Input for this task:
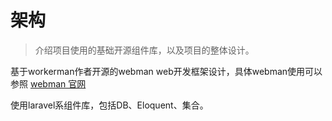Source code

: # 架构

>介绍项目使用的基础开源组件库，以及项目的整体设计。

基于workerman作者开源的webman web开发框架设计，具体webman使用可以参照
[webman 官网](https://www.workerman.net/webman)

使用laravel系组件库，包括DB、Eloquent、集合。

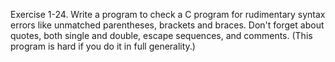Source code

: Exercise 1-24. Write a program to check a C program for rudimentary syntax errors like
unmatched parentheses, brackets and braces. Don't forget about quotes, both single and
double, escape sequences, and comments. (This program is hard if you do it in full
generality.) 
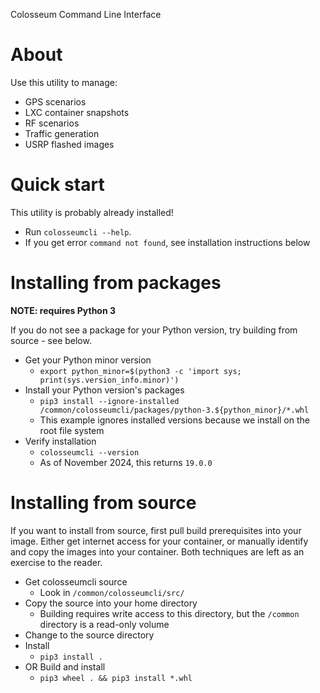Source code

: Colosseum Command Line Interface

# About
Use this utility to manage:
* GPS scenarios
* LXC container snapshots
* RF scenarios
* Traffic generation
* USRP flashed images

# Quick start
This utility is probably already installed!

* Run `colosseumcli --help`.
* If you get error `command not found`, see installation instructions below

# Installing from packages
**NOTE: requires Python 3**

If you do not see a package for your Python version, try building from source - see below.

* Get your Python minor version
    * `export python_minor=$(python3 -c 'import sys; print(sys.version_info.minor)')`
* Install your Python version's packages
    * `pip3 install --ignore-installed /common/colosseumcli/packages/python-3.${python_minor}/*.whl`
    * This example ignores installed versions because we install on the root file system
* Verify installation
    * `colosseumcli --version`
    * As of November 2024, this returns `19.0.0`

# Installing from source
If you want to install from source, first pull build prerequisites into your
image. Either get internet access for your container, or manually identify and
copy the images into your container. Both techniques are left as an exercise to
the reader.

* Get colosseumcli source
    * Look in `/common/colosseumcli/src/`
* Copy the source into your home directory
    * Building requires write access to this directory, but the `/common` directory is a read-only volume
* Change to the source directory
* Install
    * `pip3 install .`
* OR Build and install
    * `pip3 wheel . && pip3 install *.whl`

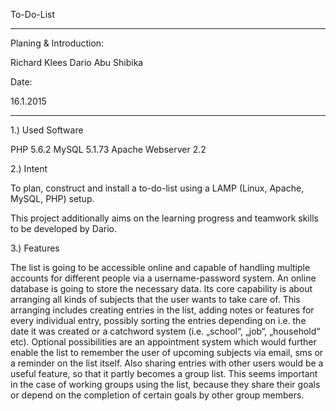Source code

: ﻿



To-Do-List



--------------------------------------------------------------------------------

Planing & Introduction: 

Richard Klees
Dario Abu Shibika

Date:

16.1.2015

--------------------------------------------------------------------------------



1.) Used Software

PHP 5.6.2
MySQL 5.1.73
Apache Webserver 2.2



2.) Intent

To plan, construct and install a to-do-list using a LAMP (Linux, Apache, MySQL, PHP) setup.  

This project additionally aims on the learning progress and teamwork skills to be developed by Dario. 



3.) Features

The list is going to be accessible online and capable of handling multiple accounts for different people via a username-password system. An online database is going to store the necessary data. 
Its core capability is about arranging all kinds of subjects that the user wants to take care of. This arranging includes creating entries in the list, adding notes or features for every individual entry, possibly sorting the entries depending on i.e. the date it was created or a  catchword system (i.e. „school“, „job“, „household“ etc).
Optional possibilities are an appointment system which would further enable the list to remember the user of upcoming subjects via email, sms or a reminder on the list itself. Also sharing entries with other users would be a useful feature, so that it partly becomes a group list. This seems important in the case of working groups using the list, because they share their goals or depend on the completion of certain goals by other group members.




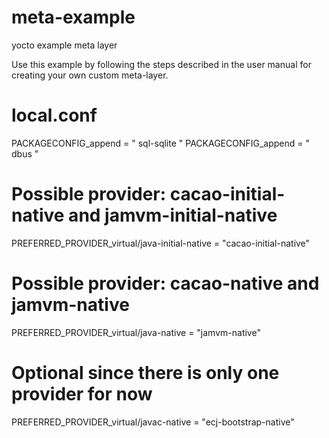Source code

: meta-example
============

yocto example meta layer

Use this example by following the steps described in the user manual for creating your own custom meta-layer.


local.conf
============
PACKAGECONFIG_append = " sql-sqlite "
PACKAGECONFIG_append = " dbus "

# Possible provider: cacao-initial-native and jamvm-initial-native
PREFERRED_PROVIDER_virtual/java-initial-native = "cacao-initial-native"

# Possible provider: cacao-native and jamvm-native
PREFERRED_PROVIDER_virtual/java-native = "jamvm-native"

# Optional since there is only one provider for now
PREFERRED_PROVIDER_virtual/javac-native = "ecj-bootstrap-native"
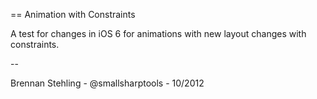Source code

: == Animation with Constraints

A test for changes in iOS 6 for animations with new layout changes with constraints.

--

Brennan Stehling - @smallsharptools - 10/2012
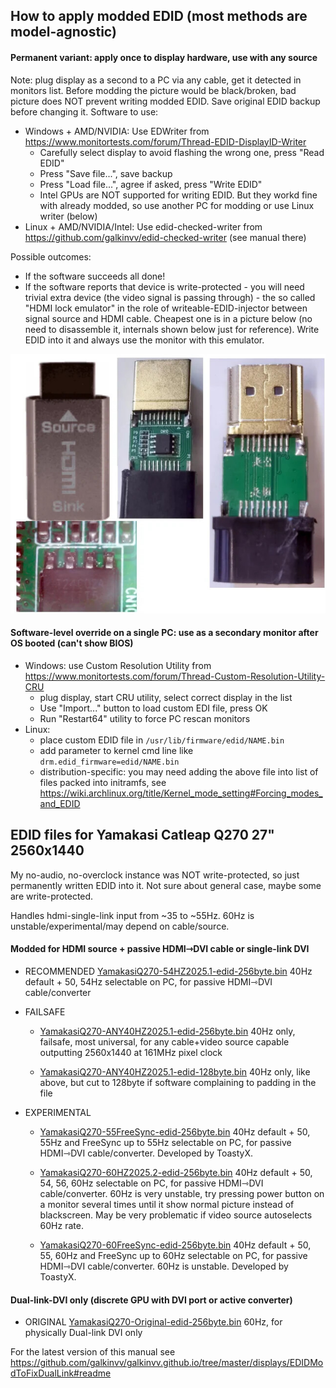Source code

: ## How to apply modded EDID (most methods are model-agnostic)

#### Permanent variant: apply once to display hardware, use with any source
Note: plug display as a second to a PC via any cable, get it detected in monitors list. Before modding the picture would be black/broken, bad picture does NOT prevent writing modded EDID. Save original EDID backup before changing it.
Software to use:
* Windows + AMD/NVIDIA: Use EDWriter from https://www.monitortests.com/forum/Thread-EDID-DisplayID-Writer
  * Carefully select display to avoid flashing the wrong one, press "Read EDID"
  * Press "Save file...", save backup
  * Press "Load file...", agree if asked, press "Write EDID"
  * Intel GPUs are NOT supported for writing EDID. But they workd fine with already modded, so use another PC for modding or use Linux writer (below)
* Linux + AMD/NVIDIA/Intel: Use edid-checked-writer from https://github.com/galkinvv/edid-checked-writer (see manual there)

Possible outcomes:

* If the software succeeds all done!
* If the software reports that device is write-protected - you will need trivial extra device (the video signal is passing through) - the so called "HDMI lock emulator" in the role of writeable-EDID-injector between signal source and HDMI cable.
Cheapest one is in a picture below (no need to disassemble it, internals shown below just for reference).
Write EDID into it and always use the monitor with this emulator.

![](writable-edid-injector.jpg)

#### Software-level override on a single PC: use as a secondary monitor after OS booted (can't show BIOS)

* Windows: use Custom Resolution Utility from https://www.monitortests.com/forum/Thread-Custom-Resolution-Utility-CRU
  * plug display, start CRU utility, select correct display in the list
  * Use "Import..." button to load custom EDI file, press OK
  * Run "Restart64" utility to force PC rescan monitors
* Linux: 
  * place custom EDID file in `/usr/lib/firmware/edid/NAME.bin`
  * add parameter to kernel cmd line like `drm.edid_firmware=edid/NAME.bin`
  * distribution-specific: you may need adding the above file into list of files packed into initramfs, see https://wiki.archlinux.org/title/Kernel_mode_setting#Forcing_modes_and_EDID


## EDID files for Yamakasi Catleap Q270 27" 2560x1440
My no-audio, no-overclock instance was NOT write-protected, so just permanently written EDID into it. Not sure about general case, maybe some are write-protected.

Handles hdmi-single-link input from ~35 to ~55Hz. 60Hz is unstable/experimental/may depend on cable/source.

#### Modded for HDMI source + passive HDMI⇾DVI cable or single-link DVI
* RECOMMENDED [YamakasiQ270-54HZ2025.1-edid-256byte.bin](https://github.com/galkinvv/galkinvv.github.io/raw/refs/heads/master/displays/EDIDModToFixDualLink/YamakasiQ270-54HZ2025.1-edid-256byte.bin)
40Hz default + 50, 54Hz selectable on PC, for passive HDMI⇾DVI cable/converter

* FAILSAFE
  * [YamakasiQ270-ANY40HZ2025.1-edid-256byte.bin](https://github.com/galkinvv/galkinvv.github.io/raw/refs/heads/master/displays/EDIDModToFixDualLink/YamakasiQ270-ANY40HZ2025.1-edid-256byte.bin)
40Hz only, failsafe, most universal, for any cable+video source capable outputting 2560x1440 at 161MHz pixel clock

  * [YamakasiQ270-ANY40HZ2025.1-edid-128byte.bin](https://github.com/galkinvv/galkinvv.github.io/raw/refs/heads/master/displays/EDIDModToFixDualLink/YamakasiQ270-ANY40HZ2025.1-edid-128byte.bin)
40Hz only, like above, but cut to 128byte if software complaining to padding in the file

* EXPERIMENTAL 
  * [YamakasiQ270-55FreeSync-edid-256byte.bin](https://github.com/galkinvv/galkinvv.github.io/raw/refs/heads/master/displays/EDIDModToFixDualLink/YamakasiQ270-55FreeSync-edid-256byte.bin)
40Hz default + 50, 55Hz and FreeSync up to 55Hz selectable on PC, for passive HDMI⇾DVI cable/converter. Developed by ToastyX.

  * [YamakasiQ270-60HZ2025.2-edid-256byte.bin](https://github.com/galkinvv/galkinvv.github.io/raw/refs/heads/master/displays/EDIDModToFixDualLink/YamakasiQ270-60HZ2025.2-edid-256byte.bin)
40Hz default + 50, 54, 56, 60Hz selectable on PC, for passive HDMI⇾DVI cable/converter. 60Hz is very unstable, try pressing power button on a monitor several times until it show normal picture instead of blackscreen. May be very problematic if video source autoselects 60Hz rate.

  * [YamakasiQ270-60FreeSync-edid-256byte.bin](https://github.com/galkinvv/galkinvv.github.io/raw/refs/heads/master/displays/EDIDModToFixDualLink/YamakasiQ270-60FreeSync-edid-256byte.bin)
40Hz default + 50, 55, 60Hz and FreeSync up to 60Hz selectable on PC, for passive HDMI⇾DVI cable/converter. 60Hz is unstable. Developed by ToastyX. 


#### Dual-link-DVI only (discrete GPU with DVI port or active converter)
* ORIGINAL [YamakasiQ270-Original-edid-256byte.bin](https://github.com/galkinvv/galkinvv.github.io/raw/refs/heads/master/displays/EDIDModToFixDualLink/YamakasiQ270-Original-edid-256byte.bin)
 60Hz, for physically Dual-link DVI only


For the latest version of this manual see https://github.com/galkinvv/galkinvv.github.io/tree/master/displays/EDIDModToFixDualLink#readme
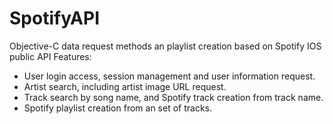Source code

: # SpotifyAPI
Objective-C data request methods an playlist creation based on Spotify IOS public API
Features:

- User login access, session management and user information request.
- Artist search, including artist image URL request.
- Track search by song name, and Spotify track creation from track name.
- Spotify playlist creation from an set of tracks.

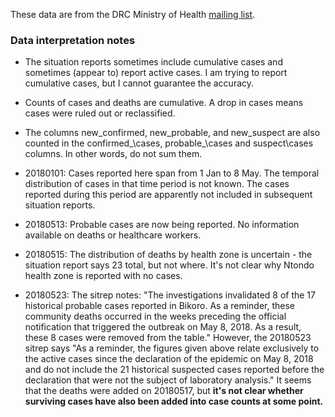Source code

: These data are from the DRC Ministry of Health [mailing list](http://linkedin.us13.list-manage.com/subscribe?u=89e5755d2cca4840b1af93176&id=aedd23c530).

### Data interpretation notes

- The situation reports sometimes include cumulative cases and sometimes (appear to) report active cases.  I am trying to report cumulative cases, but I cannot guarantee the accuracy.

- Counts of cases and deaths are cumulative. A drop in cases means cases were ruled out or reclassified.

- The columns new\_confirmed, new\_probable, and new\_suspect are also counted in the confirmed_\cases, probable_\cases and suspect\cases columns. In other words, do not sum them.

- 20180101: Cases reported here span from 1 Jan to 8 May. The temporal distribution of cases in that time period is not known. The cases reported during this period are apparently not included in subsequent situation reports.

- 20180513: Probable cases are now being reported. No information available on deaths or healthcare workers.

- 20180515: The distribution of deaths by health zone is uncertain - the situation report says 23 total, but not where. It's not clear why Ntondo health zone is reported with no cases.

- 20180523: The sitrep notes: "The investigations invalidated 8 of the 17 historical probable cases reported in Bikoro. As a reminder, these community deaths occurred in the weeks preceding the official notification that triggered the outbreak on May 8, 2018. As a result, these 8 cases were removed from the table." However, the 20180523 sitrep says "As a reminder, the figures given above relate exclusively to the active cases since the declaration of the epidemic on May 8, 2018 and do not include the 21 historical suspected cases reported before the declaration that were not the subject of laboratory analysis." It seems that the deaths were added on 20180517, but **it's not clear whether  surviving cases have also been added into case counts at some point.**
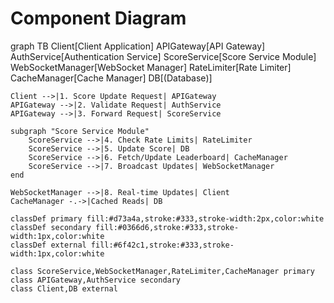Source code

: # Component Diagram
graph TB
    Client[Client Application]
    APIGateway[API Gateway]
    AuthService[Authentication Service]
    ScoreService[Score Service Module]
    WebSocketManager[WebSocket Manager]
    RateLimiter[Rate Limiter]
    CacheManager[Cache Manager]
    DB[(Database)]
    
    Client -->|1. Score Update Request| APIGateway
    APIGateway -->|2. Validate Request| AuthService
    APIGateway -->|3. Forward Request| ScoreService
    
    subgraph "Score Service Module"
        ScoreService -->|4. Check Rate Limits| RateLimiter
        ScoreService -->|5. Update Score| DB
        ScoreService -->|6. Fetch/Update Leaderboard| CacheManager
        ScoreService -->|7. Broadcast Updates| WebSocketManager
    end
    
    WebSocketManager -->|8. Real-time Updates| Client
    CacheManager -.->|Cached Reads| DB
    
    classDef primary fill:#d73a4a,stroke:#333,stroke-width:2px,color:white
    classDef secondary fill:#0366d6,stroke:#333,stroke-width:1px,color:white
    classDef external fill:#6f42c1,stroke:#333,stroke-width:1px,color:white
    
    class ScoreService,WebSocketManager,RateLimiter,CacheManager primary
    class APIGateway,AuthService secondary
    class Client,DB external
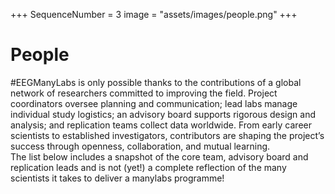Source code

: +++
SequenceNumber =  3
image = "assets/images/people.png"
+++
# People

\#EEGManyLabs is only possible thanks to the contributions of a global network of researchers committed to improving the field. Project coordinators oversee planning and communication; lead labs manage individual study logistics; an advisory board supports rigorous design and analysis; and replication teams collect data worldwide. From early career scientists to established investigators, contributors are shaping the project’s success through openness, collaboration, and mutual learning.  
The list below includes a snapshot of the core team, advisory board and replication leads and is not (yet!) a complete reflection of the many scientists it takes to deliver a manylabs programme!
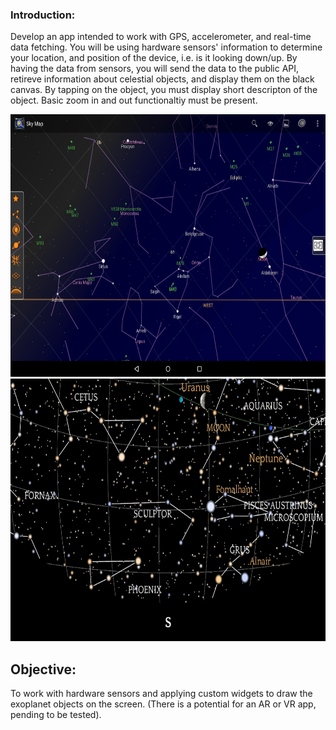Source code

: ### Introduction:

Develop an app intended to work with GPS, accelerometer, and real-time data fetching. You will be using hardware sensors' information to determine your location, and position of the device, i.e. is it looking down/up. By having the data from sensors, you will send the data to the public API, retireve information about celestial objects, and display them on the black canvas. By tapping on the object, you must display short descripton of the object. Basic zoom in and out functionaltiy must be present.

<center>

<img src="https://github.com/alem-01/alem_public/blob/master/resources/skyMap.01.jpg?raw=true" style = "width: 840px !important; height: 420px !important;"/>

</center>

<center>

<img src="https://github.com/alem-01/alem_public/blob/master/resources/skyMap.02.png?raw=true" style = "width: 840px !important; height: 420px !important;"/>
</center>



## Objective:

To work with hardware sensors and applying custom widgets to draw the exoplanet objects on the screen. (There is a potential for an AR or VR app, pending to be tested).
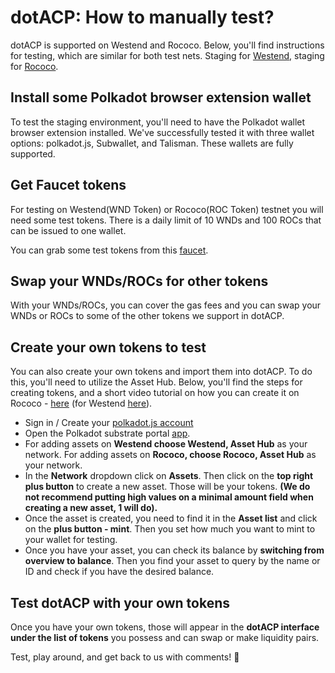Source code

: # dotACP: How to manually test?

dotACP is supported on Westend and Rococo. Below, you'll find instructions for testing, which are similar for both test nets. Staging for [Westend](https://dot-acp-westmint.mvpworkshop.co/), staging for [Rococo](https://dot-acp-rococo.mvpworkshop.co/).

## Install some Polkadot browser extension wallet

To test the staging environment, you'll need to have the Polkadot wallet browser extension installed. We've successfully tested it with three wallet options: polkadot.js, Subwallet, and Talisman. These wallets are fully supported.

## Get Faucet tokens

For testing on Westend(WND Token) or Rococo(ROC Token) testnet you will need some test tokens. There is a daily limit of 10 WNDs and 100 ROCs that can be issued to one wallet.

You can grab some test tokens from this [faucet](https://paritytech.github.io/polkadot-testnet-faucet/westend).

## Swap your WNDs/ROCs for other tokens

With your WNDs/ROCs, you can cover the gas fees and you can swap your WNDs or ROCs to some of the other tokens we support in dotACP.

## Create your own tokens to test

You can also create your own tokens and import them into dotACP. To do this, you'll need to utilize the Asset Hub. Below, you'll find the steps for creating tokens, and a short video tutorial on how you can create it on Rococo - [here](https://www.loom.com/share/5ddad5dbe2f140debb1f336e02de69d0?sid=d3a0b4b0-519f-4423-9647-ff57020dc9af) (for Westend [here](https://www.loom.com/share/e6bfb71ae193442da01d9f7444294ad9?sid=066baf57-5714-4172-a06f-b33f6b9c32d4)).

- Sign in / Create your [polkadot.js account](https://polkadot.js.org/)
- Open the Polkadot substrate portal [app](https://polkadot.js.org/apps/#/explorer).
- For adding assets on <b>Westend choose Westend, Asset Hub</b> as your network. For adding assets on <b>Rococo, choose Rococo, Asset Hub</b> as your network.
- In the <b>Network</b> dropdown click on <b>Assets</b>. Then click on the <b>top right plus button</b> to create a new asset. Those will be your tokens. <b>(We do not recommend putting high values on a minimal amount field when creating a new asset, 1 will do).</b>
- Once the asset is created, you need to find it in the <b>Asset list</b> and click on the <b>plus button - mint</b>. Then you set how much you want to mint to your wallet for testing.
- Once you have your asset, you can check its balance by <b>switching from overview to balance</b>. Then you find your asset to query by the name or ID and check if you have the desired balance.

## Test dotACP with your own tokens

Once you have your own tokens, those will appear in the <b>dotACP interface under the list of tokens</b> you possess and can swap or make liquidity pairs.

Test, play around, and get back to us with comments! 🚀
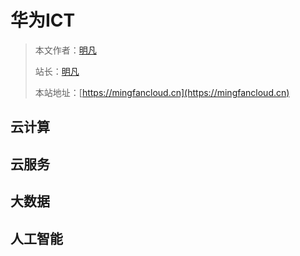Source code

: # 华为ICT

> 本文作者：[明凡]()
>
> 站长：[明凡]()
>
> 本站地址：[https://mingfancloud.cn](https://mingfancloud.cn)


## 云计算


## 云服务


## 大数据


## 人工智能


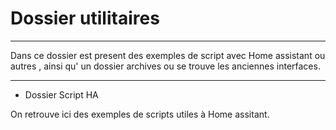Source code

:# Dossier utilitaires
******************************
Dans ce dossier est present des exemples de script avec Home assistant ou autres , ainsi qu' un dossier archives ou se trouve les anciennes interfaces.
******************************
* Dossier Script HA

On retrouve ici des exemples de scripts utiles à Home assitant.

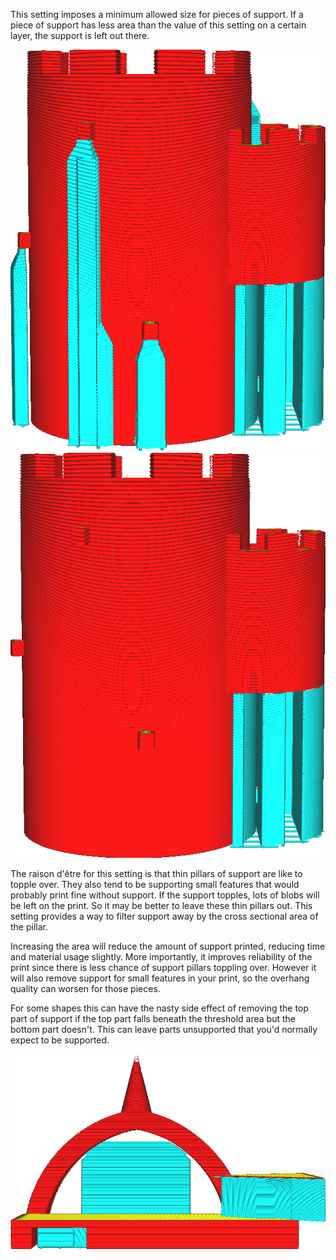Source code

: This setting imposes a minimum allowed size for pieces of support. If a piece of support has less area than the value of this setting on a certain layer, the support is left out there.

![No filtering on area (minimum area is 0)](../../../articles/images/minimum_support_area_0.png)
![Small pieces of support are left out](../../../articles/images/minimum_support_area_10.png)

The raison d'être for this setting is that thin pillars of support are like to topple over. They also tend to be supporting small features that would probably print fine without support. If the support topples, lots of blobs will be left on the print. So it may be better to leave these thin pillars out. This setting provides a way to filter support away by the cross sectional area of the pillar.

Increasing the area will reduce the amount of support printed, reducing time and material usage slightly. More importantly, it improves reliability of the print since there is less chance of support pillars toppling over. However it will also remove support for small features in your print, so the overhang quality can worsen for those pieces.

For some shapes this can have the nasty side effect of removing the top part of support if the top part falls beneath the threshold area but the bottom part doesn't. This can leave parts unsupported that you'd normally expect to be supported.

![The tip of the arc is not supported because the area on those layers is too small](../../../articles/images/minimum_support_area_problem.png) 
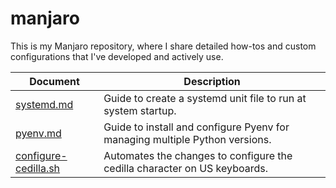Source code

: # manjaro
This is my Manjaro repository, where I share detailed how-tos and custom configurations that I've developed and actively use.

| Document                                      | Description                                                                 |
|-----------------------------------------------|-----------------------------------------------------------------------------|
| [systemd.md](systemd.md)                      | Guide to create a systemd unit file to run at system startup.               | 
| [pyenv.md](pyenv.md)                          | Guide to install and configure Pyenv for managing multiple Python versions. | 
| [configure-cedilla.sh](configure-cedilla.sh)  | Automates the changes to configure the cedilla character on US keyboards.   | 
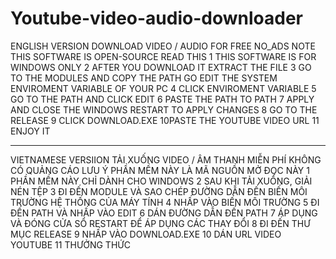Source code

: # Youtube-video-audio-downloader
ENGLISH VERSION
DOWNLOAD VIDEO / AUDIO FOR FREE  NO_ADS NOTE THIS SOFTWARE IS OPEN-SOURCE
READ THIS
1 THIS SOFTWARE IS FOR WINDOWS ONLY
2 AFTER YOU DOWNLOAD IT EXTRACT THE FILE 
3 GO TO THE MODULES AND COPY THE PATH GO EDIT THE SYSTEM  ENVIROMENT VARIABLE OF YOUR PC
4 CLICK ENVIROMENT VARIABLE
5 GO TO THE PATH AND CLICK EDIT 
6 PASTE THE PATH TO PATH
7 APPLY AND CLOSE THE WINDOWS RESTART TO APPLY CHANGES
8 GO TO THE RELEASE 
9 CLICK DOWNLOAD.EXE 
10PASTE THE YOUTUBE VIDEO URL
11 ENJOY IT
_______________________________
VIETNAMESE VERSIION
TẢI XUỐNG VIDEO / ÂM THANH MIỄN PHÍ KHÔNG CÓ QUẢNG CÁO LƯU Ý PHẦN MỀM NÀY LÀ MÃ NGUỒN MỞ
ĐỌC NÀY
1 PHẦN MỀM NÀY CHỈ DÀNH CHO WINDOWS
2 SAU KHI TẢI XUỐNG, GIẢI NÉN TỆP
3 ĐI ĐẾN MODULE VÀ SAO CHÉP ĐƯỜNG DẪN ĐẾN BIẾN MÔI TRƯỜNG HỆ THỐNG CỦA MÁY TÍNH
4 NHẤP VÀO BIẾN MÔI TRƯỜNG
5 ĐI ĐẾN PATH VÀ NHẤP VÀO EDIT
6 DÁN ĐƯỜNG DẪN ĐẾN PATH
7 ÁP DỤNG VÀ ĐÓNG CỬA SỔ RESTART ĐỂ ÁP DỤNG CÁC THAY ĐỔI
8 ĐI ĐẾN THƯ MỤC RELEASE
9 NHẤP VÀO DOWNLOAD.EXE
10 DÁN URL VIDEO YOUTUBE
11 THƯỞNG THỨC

The problem: Scan the listing above. Collect all lines with the word "extension".

Output of the exercise:
## Install some Polkadot browser extension wallet
To test the staging environment, you'll need to have the Polkadot wallet browser extension installed. We've successfully tested it with three wallet options: polkadot.js, Subwallet, and Talisman. These wallets are fully supported.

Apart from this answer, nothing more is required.